Academics Arts and Humanities

Connectivity part of architectural design for Texas district

University of Miami architecture students worked with peers from Texas Tech University to plan a health district that would serve as a destination neighborhood for community members in the northwest city of Lubbock.
A group of School of Architecture students in Lubbock, Texas for a studio course.

Nine University of Miami School of Architecture students participated in the Covenant Health Community Collaborative Design Studio in Lubbock, Texas. 

How do you create a health district that enhances connectivity among three hospitals and encourages the public to enjoy surrounding outdoor spaces as areas for entertainment, relaxation, and opportunities for social discourse?

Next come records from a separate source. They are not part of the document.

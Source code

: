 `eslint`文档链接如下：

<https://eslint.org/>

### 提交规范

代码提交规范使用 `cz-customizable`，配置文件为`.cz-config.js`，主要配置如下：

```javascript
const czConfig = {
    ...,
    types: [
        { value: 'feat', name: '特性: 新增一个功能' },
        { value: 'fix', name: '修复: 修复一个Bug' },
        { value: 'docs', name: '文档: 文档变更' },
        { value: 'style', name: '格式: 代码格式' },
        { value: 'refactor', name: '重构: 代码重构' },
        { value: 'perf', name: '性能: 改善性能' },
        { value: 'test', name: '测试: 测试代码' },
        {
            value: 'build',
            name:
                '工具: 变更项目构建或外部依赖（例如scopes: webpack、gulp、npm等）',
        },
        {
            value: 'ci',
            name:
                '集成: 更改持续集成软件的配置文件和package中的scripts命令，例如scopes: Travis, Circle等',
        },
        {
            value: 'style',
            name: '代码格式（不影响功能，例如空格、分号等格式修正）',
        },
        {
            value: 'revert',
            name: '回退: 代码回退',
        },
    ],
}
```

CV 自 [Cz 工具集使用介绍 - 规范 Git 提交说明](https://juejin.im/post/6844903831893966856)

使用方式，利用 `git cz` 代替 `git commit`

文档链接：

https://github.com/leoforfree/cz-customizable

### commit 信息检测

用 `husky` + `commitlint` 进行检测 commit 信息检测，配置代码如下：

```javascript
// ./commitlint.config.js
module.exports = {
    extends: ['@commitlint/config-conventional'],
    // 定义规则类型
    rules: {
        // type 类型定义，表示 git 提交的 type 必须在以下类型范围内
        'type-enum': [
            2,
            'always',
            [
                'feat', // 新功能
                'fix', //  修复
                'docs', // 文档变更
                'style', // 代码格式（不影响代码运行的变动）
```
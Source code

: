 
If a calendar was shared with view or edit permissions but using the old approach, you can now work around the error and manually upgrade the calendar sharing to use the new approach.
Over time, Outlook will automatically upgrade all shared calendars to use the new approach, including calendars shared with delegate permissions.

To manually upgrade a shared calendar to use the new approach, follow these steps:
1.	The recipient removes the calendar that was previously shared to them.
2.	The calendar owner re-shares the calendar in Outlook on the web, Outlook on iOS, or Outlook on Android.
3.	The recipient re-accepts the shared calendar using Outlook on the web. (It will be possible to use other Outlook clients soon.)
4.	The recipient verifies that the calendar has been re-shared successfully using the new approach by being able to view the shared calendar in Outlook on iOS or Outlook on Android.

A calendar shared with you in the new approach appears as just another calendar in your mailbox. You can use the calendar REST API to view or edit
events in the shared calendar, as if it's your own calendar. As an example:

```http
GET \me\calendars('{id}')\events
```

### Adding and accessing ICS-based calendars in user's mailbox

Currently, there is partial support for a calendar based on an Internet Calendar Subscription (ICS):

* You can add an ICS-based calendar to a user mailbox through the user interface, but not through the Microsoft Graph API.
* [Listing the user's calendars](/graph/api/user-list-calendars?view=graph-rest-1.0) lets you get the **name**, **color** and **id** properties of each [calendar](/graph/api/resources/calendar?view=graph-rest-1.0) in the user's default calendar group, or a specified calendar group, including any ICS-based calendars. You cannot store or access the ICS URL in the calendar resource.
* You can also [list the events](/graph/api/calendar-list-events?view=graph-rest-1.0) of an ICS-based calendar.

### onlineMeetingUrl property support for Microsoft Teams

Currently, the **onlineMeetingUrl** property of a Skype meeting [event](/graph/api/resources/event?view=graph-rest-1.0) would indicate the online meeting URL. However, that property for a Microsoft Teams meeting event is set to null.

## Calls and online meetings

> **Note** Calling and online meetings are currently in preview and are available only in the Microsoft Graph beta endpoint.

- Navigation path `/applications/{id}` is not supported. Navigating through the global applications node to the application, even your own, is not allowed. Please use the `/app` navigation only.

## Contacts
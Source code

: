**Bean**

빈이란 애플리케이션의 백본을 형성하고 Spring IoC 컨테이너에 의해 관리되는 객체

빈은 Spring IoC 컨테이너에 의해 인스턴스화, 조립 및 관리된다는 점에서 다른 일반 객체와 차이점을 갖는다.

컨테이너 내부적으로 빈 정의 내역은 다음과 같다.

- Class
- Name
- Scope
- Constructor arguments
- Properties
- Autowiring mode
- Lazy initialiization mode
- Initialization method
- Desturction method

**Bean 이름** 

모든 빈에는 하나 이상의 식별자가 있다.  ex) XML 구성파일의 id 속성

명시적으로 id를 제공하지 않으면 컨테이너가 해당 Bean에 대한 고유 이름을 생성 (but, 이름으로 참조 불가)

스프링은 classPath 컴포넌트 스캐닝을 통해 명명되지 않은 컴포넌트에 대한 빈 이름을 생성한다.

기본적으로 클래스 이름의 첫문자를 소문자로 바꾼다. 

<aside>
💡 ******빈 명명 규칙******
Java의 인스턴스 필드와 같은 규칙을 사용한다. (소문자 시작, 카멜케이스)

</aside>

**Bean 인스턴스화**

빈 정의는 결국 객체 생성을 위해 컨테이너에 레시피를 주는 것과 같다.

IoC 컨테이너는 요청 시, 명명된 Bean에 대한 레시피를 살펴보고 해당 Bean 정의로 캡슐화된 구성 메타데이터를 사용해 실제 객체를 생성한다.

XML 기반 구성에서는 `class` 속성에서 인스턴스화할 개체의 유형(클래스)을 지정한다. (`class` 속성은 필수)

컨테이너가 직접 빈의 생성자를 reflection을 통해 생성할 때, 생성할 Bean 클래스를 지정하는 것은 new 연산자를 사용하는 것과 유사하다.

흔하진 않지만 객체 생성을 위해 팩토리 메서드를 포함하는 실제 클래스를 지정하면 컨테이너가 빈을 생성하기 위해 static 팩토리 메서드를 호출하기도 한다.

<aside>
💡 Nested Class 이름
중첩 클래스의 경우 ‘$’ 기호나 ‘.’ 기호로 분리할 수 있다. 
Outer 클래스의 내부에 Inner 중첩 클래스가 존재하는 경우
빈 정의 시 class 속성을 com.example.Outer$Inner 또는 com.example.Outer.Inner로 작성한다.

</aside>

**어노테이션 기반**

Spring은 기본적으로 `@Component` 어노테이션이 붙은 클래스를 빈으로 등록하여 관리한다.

That was the mandate that nine University of Miami School of Architecture students had this past semester as part of the Covenant Health Community Collaborative Design Studio led by School of Architecture faculty members Joanna Lombard and Veruska Vasconez and Texas Tech University (TTU) faculty member Julie Zook.

Working with the Covenant Health System in Lubbock, Texas, the Miami students collaborated with 16 TTU students to develop district plans and building proposals to establish a cohesive health district in the areas surrounding the Covenant Medical Center, Covenant Specialty Hospital, and Covenant Children’s Hospital.

“We concentrated on what kinds of things could be added that would bring value to the area,” said Enrique Santos, a fourth-year architecture student. “Right now, there are open properties between the hospitals. There was a lot of opportunity to create a sense of community.”

Before they arrived in Lubbock, working with Dover Kohl & Partners principal Jason King, Lombard and Vasconez had taken the students through the principles of New Urbanism, which prioritizes walkable streets, mixed-use buildings, diverse housing choices, and supportive destinations—such as parks and greens—that would be accessible by foot, bikes or transit, and are represented in DKP’s current work on the new Lubbock Unified Development Code. Zook shared research from her recent book, “The Covert Life of Hospital Architecture,” and discussed new trends in medical facilities.

The studio also reviewed the considerable body of research on the health impacts of the built environment.

“Nearly 40 years of research, for example, consistently demonstrates that social interaction is a significant predictor of health and longevity,” said Lombard, who also has a joint appointment in the Department of Public Health Sciences at the Miller School of Medicine. “Yet many of our built environments are built as if an evil genius designed them to keep us apart.”     

Armed with that knowledge, the students were ready to design their projects.

“Prior to us travelling to Texas we were given dream cards from the people of Covenant,” said Alana Bernard, a fourth-year architecture student. “These cards expressed what many of their staff and people from the community felt they needed from the space.”  

After meeting with the Covenant leadership and participating in a walking tour of the area, the Miami and TTU students workshopped three district plans that included roads, traffic circles, and bike lanes that would ease mobility around the hospitals and adjacent buildings. Some plans also included small parks, wellness centers, cafés, and shops, while individual plans featured unique amenities such as an amphitheater and a civic center.

Rendering of project design by Alana Bernard.
Rendering courtesy of Alana Bernard.

Besides master plans, some students also designed buildings for the area and identified districts within the plans to provide a sense of navigation. Bernard’s building was located in their Primrose District, and she designed a wellness center using mostly concrete, glass, and stone. The building would house rooms for yoga and acupuncture, as well as wellness lectures.   

In designing the structures for the district, the students were mindful of Lubbock’s semi-arid climate, which is prone to dust storms, Santos noted. With the weather and local building materials in mind, the students used a palette of earth tones in their structures, which they felt blended into the architecture of Lubbock.

Attentive to the impacts of daylight on wellness and navigability, they ensured that all habitable spaces incorporated daylight and views, including destination vistas for walkways and sidewalks, according to Lombard. Some buildings featured skylights to bring light into areas needing privacy. They also developed storm water storage to address the sudden floodwaters that can punctuate Lubbock’s otherwise dry climate. 

Rendering by Enrique Santos.
Rendering courtesy of Enrique Santos.

Santos created a civic center in the middle of a new complex he positioned at a midpoint to the three hospitals. He hoped the center could draw community members to hold religious events as well as other gatherings. He also designed two pavilions—one open and one enclosed—framing the center. He said they could be used as active public spaces, such as an open-air farmer’s market or a place for neighborhood festivities for holidays and birthday parties.

“I designed a closed pavilion in case the weather changes so that if a dust storm kicks up, there would be a shelter,” he said.  

Holly LaFebre, chief mission officer of Covenant Health in Lubbock, who worked with the students and the professors, said she truly enjoyed the experience.

“They demonstrated great interest in the history and heritage of Covenant Health which they used to inform and inspire decisions they made as they worked on their projects,” she said. “The final presentation sparked great interest and will influence decisions and construction in the future. The students’ plans made the CHS Leadership think about health care building concepts that had not yet been considered.”